Garden Tips – March 2024

For our kitchen garden, March is a key month for sowing seeds. This month we’ll be sowing sweet and chilli peppers and tomatoes (at the end of the month) in heated propagators, brassicas, beetroot and peas in an unheated greenhouse and possibly carrots and parsnips in open ground. We sow peas in root trainers and the young plants will be planted out directly from the trainers.

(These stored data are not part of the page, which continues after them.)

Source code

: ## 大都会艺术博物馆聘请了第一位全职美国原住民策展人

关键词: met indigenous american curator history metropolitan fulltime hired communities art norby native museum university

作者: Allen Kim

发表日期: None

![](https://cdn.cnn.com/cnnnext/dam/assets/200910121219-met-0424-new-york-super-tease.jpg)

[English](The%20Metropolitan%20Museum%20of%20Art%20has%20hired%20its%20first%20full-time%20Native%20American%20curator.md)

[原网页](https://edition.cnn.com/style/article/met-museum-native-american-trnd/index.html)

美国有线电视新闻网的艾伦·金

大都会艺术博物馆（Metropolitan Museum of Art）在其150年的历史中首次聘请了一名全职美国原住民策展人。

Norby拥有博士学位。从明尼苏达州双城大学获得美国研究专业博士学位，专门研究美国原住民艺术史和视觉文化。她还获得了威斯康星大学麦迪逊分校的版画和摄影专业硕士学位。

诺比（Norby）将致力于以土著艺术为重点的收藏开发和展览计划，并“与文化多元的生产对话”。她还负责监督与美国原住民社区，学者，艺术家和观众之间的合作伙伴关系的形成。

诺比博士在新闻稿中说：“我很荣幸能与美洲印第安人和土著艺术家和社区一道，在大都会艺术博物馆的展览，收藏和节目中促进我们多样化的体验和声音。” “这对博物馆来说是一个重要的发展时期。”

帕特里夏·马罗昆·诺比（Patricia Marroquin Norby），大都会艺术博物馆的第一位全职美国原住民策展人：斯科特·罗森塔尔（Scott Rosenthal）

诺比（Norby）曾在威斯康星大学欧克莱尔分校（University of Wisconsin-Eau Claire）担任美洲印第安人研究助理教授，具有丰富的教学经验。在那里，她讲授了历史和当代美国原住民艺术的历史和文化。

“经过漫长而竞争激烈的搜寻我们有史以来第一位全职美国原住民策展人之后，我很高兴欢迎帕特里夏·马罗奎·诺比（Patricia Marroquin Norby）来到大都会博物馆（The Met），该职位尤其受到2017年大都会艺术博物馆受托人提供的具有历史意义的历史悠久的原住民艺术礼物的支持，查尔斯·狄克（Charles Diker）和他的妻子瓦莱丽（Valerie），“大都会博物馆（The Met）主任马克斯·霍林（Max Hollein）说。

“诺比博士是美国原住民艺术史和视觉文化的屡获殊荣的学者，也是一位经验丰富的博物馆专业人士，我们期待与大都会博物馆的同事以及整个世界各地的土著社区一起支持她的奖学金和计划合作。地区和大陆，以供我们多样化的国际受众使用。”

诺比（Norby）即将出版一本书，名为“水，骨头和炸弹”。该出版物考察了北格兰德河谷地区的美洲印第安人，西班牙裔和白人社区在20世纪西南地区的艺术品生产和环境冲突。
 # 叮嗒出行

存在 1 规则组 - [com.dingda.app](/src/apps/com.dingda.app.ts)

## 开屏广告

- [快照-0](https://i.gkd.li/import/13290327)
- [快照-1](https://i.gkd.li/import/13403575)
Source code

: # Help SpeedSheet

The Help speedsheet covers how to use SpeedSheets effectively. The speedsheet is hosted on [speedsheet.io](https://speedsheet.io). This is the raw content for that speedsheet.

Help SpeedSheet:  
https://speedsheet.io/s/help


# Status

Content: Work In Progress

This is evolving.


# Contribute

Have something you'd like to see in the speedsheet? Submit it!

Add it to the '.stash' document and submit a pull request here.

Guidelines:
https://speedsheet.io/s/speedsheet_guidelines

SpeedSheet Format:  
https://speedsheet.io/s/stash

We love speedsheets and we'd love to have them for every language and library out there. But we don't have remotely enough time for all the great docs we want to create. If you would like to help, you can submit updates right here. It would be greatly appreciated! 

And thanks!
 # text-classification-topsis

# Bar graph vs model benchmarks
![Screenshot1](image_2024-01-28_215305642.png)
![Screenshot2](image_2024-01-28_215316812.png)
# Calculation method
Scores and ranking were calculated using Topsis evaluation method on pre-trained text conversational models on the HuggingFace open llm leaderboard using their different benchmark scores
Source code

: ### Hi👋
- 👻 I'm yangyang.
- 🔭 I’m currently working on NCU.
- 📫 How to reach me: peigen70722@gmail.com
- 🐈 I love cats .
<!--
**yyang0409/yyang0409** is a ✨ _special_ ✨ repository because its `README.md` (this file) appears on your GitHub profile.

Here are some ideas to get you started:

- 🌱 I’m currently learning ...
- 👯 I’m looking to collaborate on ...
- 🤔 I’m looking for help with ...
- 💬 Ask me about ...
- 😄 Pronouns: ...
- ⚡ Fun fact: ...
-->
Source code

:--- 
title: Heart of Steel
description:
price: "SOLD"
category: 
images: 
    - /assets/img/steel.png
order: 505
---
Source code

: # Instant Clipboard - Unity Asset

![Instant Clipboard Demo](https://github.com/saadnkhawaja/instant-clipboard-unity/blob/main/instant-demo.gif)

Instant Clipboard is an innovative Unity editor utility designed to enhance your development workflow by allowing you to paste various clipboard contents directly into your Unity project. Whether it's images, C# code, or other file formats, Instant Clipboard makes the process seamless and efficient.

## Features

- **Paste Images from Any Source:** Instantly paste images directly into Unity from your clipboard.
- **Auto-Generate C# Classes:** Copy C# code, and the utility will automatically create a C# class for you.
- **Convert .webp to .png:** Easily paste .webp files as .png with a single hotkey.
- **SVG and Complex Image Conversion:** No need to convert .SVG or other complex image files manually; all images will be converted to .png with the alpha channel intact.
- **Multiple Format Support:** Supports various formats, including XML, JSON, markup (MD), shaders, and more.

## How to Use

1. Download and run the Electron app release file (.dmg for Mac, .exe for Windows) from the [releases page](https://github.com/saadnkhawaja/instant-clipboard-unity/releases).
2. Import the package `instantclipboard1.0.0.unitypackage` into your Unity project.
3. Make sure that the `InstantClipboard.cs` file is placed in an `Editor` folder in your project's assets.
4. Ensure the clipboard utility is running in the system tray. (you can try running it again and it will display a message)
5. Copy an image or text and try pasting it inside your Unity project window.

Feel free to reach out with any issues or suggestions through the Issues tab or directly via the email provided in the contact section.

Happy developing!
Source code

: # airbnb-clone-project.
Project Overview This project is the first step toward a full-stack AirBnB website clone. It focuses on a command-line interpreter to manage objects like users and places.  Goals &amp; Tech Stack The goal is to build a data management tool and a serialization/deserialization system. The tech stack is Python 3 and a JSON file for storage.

Peas ready for planting out

Peas ready for planting out

For almost everything else we will sow in seed trays and prick out the seedlings and grow them on in cells or small pots before planting out, this is to help make sure that when the plants go into open ground they have really strong root systems and can get going quickly. We use a teaspoon to help with pricking out to avoid root disturbance and damage.

Aubergine seedlings

Aubergine seedlings

Chilli Peppers

Chilli Peppers

Sowing carrots and parsnips is weather dependant for us. There needs to be some warmth in the soil to get good germination, but there also needs to be moisture, so our sowing tends to be driven by the weather as much as the time of year. A warmish forecast with rain in late March/Early April means that we’ll be sowing these root crops. If you have limited space, carrots will do well in a container. A deep pot (the sort that roses come in is ideal) filled with sieved compost will work perfectly. With no stones the roots should be long and straight all you need to do is keep the compost watered regularly.  The picture below shows one of the re-cycling boxes that was replaced by a wheelie bin that we planted up with carrots.

Re-using a re-cycling tub for carrots

Re-using a re-cycling tub for carrots

We will also be planting our seed potatoes during March. Both the early and main crop tubers are currently chitting and will be planted out in mid-and late-March respectively. We will also have planted some seed potatoes in pots in a greenhouse by the end of February for an early crop.

Potatoes chitting

Potatoes chitting

We’ll also be doing a little bit of harvesting this month. Most of the over-wintering crops have finished by now, but purple sprouting broccoli is coming to its best now and the first crop of the new season is likely to be rhubarb.  We force a little bit of rhubarb using an old composting bin that has been replaced by much larger pallet-based compost heaps on the allotment, but most is grown openly to give a staggered harvesting season.  Later in the year we’ll write about planting new rhubarb patch.